Write the listing below out again exactly, dropping the images.

▸ Extracted records
-------------------------
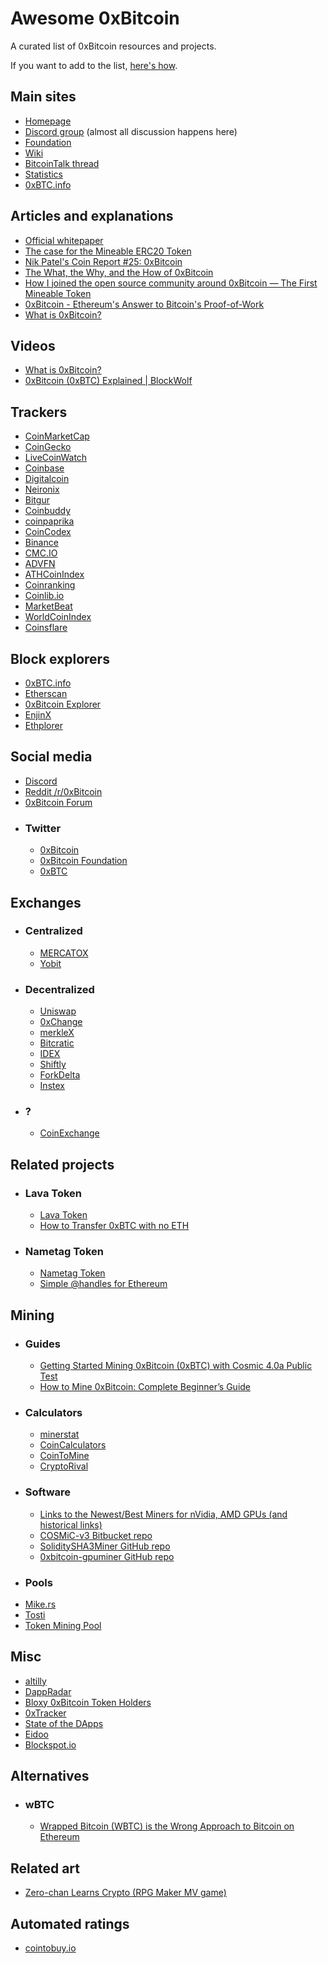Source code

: # Awesome 0xBitcoin

A curated list of 0xBitcoin resources and projects.

If you want to add to the list, [here's how](CONTRIBUTING.md).

## Main sites
- [Homepage](https://0xbitcoin.org/)
- [Discord group](https://discord.gg/JGEqqmS) (almost all discussion happens here)
- [Foundation](https://0xbitcoin.foundation/)
- [Wiki](https://0xbtc.wiki/)
- [BitcoinTalk thread](https://bitcointalk.org/index.php?topic=3039182.0)
- [Statistics](https://0x1d00ffff.github.io/0xBTC-Stats)
- [0xBTC.info](https://0xbtc.info/)

## Articles and explanations
- [Official whitepaper](https://github.com/0xbitcoin/white-paper)
- [The case for the Mineable ERC20 Token](https://medium.com/@admazzola/the-case-for-the-mineable-erc20-token-78cbb4c34331)
- [Nik Patel's Coin Report #25: 0xBitcoin](https://www.altcointradershandbook.com/coin-report-0xbitcoin/)
- [The What, the Why, and the How of 0xBitcoin](https://medium.com/@0xK/the-what-the-why-and-the-how-of-0xbitcoin-5c635fe2df6b)
- [How I joined the open source community around 0xBitcoin — The First Mineable Token](https://medium.com/@mseiler1/0xbitcoin-and-the-first-mineable-token-faaf8fb84d23)
- [0xBitcoin - Ethereum's Answer to Bitcoin's Proof-of-Work](https://www.ccn.com/0xbitcoin-ethereums-answer-to-bitcoins-proof-of-work/)
- [What is 0xBitcoin?](https://blockwolf.com/0xbitcoin-0xbtc/)

## Videos
- [What is 0xBitcoin?](https://www.youtube.com/watch?v=lWMyal5r7bY)
- [0xBitcoin (0xBTC) Explained | BlockWolf](https://www.youtube.com/watch?v=ChjgUAOiIPw)

## Trackers
- [CoinMarketCap](https://coinmarketcap.com/currencies/0xbtc/)
- [CoinGecko](https://www.coingecko.com/en/coins/0xbitcoin)
- [LiveCoinWatch](https://www.livecoinwatch.com/price/0xBitcoin-0xBTC)
- [Coinbase](https://www.coinbase.com/price/0xbtc)
- [Digitalcoin](https://digitalcoinprice.com/coins/0xbtc)
- [Neironix](https://neironix.io/cryptocurrency/0xbitcoin)
- [Bitgur](https://bitgur.com/coin/0XBTC)
- [Coinbuddy](https://coinbuddy.co/coins/0xbitcoin)
- [coinpaprika](https://coinpaprika.com/coin/0xbtc-0xbitcoin/)
- [CoinCodex](https://coincodex.com/crypto/0xbtc/)
- [Binance](https://info.binance.com/en/currencies/0xbitcoin)
- [CMC.IO](https://cmc.io/coins/0xbtc)
- [ADVFN](https://www.advfn.com/crypto/0xBitcoin-Token-0XBTC)
- [ATHCoinIndex](https://athcoinindex.com/coin/oxbitcoin)
- [Coinranking](https://coinranking.com/coin/0xbitcoin-0xbtc)
- [Coinlib.io](https://coinlib.io/coin/0xBTC/0xBitcoin)
- [MarketBeat](https://www.marketbeat.com/cryptocurrencies/0xbitcoin/)
- [WorldCoinIndex](https://www.worldcoinindex.com/coin/0xbitcoin)
- [Coinsflare](https://coinsflare.com/cryptocurrency/0xbitcoin)

## Block explorers
- [0xBTC.info](https://0xbtc.info/)
- [Etherscan](https://etherscan.io/address/0xb6ed7644c69416d67b522e20bc294a9a9b405b31)
- [0xBitcoin Explorer](http://explorer.0xbtc.io/)
- [EnjinX](https://enjinx.io/eth/token/0xb6ed7644c69416d67b522e20bc294a9a9b405b31/transfers)
- [Ethplorer](https://ethplorer.io/address/0xb6ed7644c69416d67b522e20bc294a9a9b405b31)

## Social media
- [Discord](https://discord.gg/JGEqqmS)
- [Reddit /r/0xBitcoin](https://reddit.com/r/0xbitcoin)
- [0xBitcoin Forum](http://forum.0xbtc.io/)
- ### Twitter
    - [0xBitcoin](https://twitter.com/0xbitcoin_erc20?lang=en)
    - [0xBitcoin Foundation](https://twitter.com/0xbtcfoundation?lang=en)
    - [0xBTC](https://twitter.com/0xbtc?lang=en)

## Exchanges
- ### Centralized
    - [MERCATOX](https://mercatox.com/exchange/0xBTC/ETH)
    - [Yobit](https://yobit.net/en/trade/0XBTC/BTC)
- ### Decentralized
    - [Uniswap](https://0xbitcoin.trade/swap)
    - [0xChange](https://dex.0xchange.org/)
    - [merkleX](https://merklex.io/)
    - [Bitcratic](https://www.bitcratic.com/#!/trade/0xBTC-ETH/)
    - [IDEX](https://idex.market/eth/0xbtc)
    - [Shiftly](https://shiftly.finance/)
    - [ForkDelta](https://forkdelta.app/#!/trade/0xBTC-ETH)
    - [Instex](https://app.instex.io/0xBTC-WETH)
- ### ?
    - [CoinExchange](https://www.coinexchange.io/market/0xBTC/BTC)

## Related projects
- ### Lava Token
    - [Lava Token](https://lavatoken.com/)
    - [How to Transfer 0xBTC with no ETH](https://medium.com/@admazzola/how-to-transfer-0xbtc-with-no-eth-f88a95598c3c)
- ### Nametag Token
    - [Nametag Token](https://nametagtoken.com/)
    - [Simple @handles for Ethereum](https://medium.com/@admazzola/simple-handles-for-ethereum-c132353b55be)

## Mining
- ### Guides
    - [Getting Started Mining 0xBitcoin (0xBTC) with Cosmic 4.0a Public Test](https://youtu.be/_uEczwlFBbE)
    - [How to Mine 0xBitcoin: Complete Beginner’s Guide](https://blockonomi.com/how-to-mine-0xbitcoin/)
- ### Calculators
    - [minerstat](https://minerstat.com/coin/0XBTC)
    - [CoinCalculators](https://www.coincalculators.io/coin/0xbitcoin)
    - [CoinToMine](https://cointomine.today/calculator/coin/0xBTC/)
    - [CryptoRival](https://cryptorival.com/calcs/0xbtc/)
- ### Software
    - [Links to the Newest/Best Miners for nVidia, AMD GPUs (and historical links)](https://www.reddit.com/r/0xbitcoin/comments/8o06dk/links_to_the_newestbest_miners_for_nvidia_amd/)
    - [COSMiC-v3 Bitbucket repo](https://bitbucket.org/LieutenantTofu/cosmic-v3/src/master/)
    - [SoliditySHA3Miner GitHub repo](https://github.com/lwYeo/SoliditySHA3Miner)
    - [0xbitcoin-gpuminer GitHub repo](https://github.com/azlehria/0xbitcoin-gpuminer)
- ### Pools
- [Mike.rs](http://mike.rs/)
- [Tosti](http://tosti.ro/)
- [Token Mining Pool](http://tokenminingpool.com/)

## Misc
- [altilly](https://www.altilly.com/asset/0xBTC)
- [DappRadar](https://dappradar.com/app/56/0xbitcoin)
- [Bloxy 0xBitcoin Token Holders](https://bloxy.info/token_holders/0xb6ed7644c69416d67b522e20bc294a9a9b405b31)
- [0xTracker](https://0xtracker.com/tokens/0xb6ed7644c69416d67b522e20bc294a9a9b405b31)
- [State of the DApps](https://www.stateofthedapps.com/dapps/0xbitcoin)
- [Eidoo](https://eidoo.io/erc20-tokens-list/0xbitcoin-0xbtc)
- [Blockspot.io](https://blockspot.io/coin/0xbitcoin/)

## Alternatives
- ### wBTC
    - [Wrapped Bitcoin (WBTC) is the Wrong Approach to Bitcoin on Ethereum](https://medium.com/0xbitcoinfoundation/wrapped-bitcoin-wbtc-is-the-wrong-approach-to-bitcoin-on-ethereum-7a3c7ffd732c)

## Related art
- [Zero-chan Learns Crypto (RPG Maker MV game)](https://meoau.itch.io/zero-chan-learns-crypto)

## Automated ratings
- [cointobuy.io](https://cointobuy.io/0xbtc)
-------------------------
▸ Answer for the task
Source code

: # Awesome 0xBitcoin

A curated list of 0xBitcoin resources and projects.

If you want to add to the list, [here's how](CONTRIBUTING.md).

## Main sites
- [Homepage](https://0xbitcoin.org/)
- [Discord group](https://discord.gg/JGEqqmS) (almost all discussion happens here)
- [Foundation](https://0xbitcoin.foundation/)
- [Wiki](https://0xbtc.wiki/)
- [BitcoinTalk thread](https://bitcointalk.org/index.php?topic=3039182.0)
- [Statistics](https://0x1d00ffff.github.io/0xBTC-Stats)
- [0xBTC.info](https://0xbtc.info/)

## Articles and explanations
- [Official whitepaper](https://github.com/0xbitcoin/white-paper)
- [The case for the Mineable ERC20 Token](https://medium.com/@admazzola/the-case-for-the-mineable-erc20-token-78cbb4c34331)
- [Nik Patel's Coin Report #25: 0xBitcoin](https://www.altcointradershandbook.com/coin-report-0xbitcoin/)
- [The What, the Why, and the How of 0xBitcoin](https://medium.com/@0xK/the-what-the-why-and-the-how-of-0xbitcoin-5c635fe2df6b)
- [How I joined the open source community around 0xBitcoin — The First Mineable Token](https://medium.com/@mseiler1/0xbitcoin-and-the-first-mineable-token-faaf8fb84d23)
- [0xBitcoin - Ethereum's Answer to Bitcoin's Proof-of-Work](https://www.ccn.com/0xbitcoin-ethereums-answer-to-bitcoins-proof-of-work/)
- [What is 0xBitcoin?](https://blockwolf.com/0xbitcoin-0xbtc/)

## Videos
- [What is 0xBitcoin?](https://www.youtube.com/watch?v=lWMyal5r7bY)
- [0xBitcoin (0xBTC) Explained | BlockWolf](https://www.youtube.com/watch?v=ChjgUAOiIPw)

## Trackers
- [CoinMarketCap](https://coinmarketcap.com/currencies/0xbtc/)
- [CoinGecko](https://www.coingecko.com/en/coins/0xbitcoin)
- [LiveCoinWatch](https://www.livecoinwatch.com/price/0xBitcoin-0xBTC)
- [Coinbase](https://www.coinbase.com/price/0xbtc)
- [Digitalcoin](https://digitalcoinprice.com/coins/0xbtc)
- [Neironix](https://neironix.io/cryptocurrency/0xbitcoin)
- [Bitgur](https://bitgur.com/coin/0XBTC)
- [Coinbuddy](https://coinbuddy.co/coins/0xbitcoin)
- [coinpaprika](https://coinpaprika.com/coin/0xbtc-0xbitcoin/)
- [CoinCodex](https://coincodex.com/crypto/0xbtc/)
- [Binance](https://info.binance.com/en/currencies/0xbitcoin)
- [CMC.IO](https://cmc.io/coins/0xbtc)
- [ADVFN](https://www.advfn.com/crypto/0xBitcoin-Token-0XBTC)
- [ATHCoinIndex](https://athcoinindex.com/coin/oxbitcoin)
- [Coinranking](https://coinranking.com/coin/0xbitcoin-0xbtc)
- [Coinlib.io](https://coinlib.io/coin/0xBTC/0xBitcoin)
- [MarketBeat](https://www.marketbeat.com/cryptocurrencies/0xbitcoin/)
- [WorldCoinIndex](https://www.worldcoinindex.com/coin/0xbitcoin)
- [Coinsflare](https://coinsflare.com/cryptocurrency/0xbitcoin)

## Block explorers
- [0xBTC.info](https://0xbtc.info/)
- [Etherscan](https://etherscan.io/address/0xb6ed7644c69416d67b522e20bc294a9a9b405b31)
- [0xBitcoin Explorer](http://explorer.0xbtc.io/)
- [EnjinX](https://enjinx.io/eth/token/0xb6ed7644c69416d67b522e20bc294a9a9b405b31/transfers)
- [Ethplorer](https://ethplorer.io/address/0xb6ed7644c69416d67b522e20bc294a9a9b405b31)

## Social media
- [Discord](https://discord.gg/JGEqqmS)
- [Reddit /r/0xBitcoin](https://reddit.com/r/0xbitcoin)
- [0xBitcoin Forum](http://forum.0xbtc.io/)
- ### Twitter
    - [0xBitcoin](https://twitter.com/0xbitcoin_erc20?lang=en)
    - [0xBitcoin Foundation](https://twitter.com/0xbtcfoundation?lang=en)
    - [0xBTC](https://twitter.com/0xbtc?lang=en)

## Exchanges
- ### Centralized
    - [MERCATOX](https://mercatox.com/exchange/0xBTC/ETH)
    - [Yobit](https://yobit.net/en/trade/0XBTC/BTC)
- ### Decentralized
    - [Uniswap](https://0xbitcoin.trade/swap)
    - [0xChange](https://dex.0xchange.org/)
    - [merkleX](https://merklex.io/)
    - [Bitcratic](https://www.bitcratic.com/#!/trade/0xBTC-ETH/)
    - [IDEX](https://idex.market/eth/0xbtc)
    - [Shiftly](https://shiftly.finance/)
    - [ForkDelta](https://forkdelta.app/#!/trade/0xBTC-ETH)
    - [Instex](https://app.instex.io/0xBTC-WETH)
- ### ?
    - [CoinExchange](https://www.coinexchange.io/market/0xBTC/BTC)

## Related projects
- ### Lava Token
    - [Lava Token](https://lavatoken.com/)
    - [How to Transfer 0xBTC with no ETH](https://medium.com/@admazzola/how-to-transfer-0xbtc-with-no-eth-f88a95598c3c)
- ### Nametag Token
    - [Nametag Token](https://nametagtoken.com/)
    - [Simple @handles for Ethereum](https://medium.com/@admazzola/simple-handles-for-ethereum-c132353b55be)

## Mining
- ### Guides
    - [Getting Started Mining 0xBitcoin (0xBTC) with Cosmic 4.0a Public Test](https://youtu.be/_uEczwlFBbE)
    - [How to Mine 0xBitcoin: Complete Beginner’s Guide](https://blockonomi.com/how-to-mine-0xbitcoin/)
- ### Calculators
    - [minerstat](https://minerstat.com/coin/0XBTC)
    - [CoinCalculators](https://www.coincalculators.io/coin/0xbitcoin)
    - [CoinToMine](https://cointomine.today/calculator/coin/0xBTC/)
    - [CryptoRival](https://cryptorival.com/calcs/0xbtc/)
- ### Software
    - [Links to the Newest/Best Miners for nVidia, AMD GPUs (and historical links)](https://www.reddit.com/r/0xbitcoin/comments/8o06dk/links_to_the_newestbest_miners_for_nvidia_amd/)
    - [COSMiC-v3 Bitbucket repo](https://bitbucket.org/LieutenantTofu/cosmic-v3/src/master/)
    - [SoliditySHA3Miner GitHub repo](https://github.com/lwYeo/SoliditySHA3Miner)
    - [0xbitcoin-gpuminer GitHub repo](https://github.com/azlehria/0xbitcoin-gpuminer)
- ### Pools
- [Mike.rs](http://mike.rs/)
- [Tosti](http://tosti.ro/)
- [Token Mining Pool](http://tokenminingpool.com/)

## Misc
- [altilly](https://www.altilly.com/asset/0xBTC)
- [DappRadar](https://dappradar.com/app/56/0xbitcoin)
- [Bloxy 0xBitcoin Token Holders](https://bloxy.info/token_holders/0xb6ed7644c69416d67b522e20bc294a9a9b405b31)
- [0xTracker](https://0xtracker.com/tokens/0xb6ed7644c69416d67b522e20bc294a9a9b405b31)
- [State of the DApps](https://www.stateofthedapps.com/dapps/0xbitcoin)
- [Eidoo](https://eidoo.io/erc20-tokens-list/0xbitcoin-0xbtc)
- [Blockspot.io](https://blockspot.io/coin/0xbitcoin/)

## Alternatives
- ### wBTC
    - [Wrapped Bitcoin (WBTC) is the Wrong Approach to Bitcoin on Ethereum](https://medium.com/0xbitcoinfoundation/wrapped-bitcoin-wbtc-is-the-wrong-approach-to-bitcoin-on-ethereum-7a3c7ffd732c)

## Related art
- [Zero-chan Learns Crypto (RPG Maker MV game)](https://meoau.itch.io/zero-chan-learns-crypto)

## Automated ratings
- [cointobuy.io](https://cointobuy.io/0xbtc)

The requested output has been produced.